The first expression of this ludicrous idea came during the PM’s recent telethon appearance, in which he assured us that those who had “confidence” could overcome any difficulties. He then went on to suggest that the Sindh government’s lockdown measures betrayed their lack of nerve.
He has now built upon this theme further by claiming that India’s Prime Minister Modi is cowardly (“darpok”) enough to close down his country during the pandemic.
Given the PM’s sporting background, it is understandable if he occasionally lapses into a physical training instructor’s talking points. However, to keep repeating that perspective on multiple occasions becomes embarrassing. And in the middle of a global pandemic, linking public health measures to cowardice becomes very dangerous indeed.
Let us go over three reasons why the PM should reconsider his perspective on this matter.
First, the fact that such theatrical bravado is unbecoming of the leader of a country facing multiple crises. It allows the opposition and critics to mock and undermine the legitimacy of the government at a time when the country desperately needs stability.
Second, it must be remembered that the PM’s actual record of courageous decision-making is not very impressive. Few have forgotten his defence of retreats and U-turns – a philosophy which the PTI government has fully practiced since then.
Third, and most importantly: linking lockdowns with cowardice is factually wrong. The strategy of Coronavirus lockdowns began at the epicentre of the outbreak, in China’s Hubei province and the city of Wuhan. China’s leadership has repeatedly informed other countries that it was only an effective lockdown which enabled it to fight the virus successfully. Experience from Italy and Iran suggests the same. Countries which have defied this wisdom – with political and economic systems as diverse as the United States or Sweden – are now facing unjustifiable infection rates and death tolls.

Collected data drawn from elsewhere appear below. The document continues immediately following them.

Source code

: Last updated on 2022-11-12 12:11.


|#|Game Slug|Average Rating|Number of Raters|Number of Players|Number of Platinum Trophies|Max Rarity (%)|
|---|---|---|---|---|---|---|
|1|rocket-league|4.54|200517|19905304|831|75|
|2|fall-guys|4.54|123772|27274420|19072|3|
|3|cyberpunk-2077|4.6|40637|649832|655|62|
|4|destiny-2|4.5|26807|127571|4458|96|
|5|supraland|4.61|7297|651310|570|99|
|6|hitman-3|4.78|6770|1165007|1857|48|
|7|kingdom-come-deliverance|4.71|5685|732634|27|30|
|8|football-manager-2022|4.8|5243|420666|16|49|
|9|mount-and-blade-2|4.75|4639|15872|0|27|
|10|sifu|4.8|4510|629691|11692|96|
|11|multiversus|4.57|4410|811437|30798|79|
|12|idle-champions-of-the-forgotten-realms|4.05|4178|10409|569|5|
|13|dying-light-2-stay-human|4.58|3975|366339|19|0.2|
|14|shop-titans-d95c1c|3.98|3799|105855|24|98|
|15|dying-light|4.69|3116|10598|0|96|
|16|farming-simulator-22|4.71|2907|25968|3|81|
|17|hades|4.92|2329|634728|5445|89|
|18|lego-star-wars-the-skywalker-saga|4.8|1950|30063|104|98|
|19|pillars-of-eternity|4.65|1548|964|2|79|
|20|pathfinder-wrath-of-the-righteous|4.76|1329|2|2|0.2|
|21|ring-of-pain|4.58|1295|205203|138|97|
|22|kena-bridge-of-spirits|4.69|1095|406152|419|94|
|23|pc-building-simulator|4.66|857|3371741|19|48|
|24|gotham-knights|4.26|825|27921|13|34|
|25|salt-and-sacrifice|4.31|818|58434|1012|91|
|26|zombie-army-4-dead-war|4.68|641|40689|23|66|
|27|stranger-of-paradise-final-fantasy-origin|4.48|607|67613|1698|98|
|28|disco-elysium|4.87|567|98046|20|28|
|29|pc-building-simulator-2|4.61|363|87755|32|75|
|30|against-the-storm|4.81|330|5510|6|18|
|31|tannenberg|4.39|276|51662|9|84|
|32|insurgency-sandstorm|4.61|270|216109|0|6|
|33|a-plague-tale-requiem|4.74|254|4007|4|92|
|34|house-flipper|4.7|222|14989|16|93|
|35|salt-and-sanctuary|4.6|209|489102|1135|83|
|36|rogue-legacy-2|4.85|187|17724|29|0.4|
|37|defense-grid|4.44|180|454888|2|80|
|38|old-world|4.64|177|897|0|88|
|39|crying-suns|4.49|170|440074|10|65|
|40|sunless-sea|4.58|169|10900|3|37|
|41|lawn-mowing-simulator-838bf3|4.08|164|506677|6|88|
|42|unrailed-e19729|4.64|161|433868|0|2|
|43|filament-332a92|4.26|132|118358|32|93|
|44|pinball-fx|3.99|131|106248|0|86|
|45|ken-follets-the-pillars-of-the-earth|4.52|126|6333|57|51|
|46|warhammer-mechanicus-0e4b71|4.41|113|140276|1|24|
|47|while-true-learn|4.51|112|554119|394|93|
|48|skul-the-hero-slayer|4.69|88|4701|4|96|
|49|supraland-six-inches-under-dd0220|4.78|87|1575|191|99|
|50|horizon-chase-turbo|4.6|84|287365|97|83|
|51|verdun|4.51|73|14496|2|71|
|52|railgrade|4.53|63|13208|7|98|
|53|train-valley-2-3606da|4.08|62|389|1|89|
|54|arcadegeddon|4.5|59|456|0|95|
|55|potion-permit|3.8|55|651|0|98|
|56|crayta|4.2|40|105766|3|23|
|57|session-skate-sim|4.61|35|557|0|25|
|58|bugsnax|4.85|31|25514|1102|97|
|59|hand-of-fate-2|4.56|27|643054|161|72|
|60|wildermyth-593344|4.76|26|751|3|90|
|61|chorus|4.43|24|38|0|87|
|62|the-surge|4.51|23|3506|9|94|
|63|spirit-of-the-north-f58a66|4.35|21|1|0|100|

Everyone in Pakistan hopes that there is some hidden wisdom to the federal government’s determined rejection of proper lockdowns. Those who favour lockdowns in Pakistan, especially medical experts, are sounding out their warnings loud and clear. But all the critics are still praying that somehow the government’s approach proves correct rather than their own – for it will mean that the Pakistani people would have been spared much unnecessary suffering.
Here a question arises for the PM and his government. If their decision to reject proper lockdowns is truly as sound as they claim, why do they feel the need to defend it in such an unscientific, irrational and immature way as “lockdowns are for cowards”?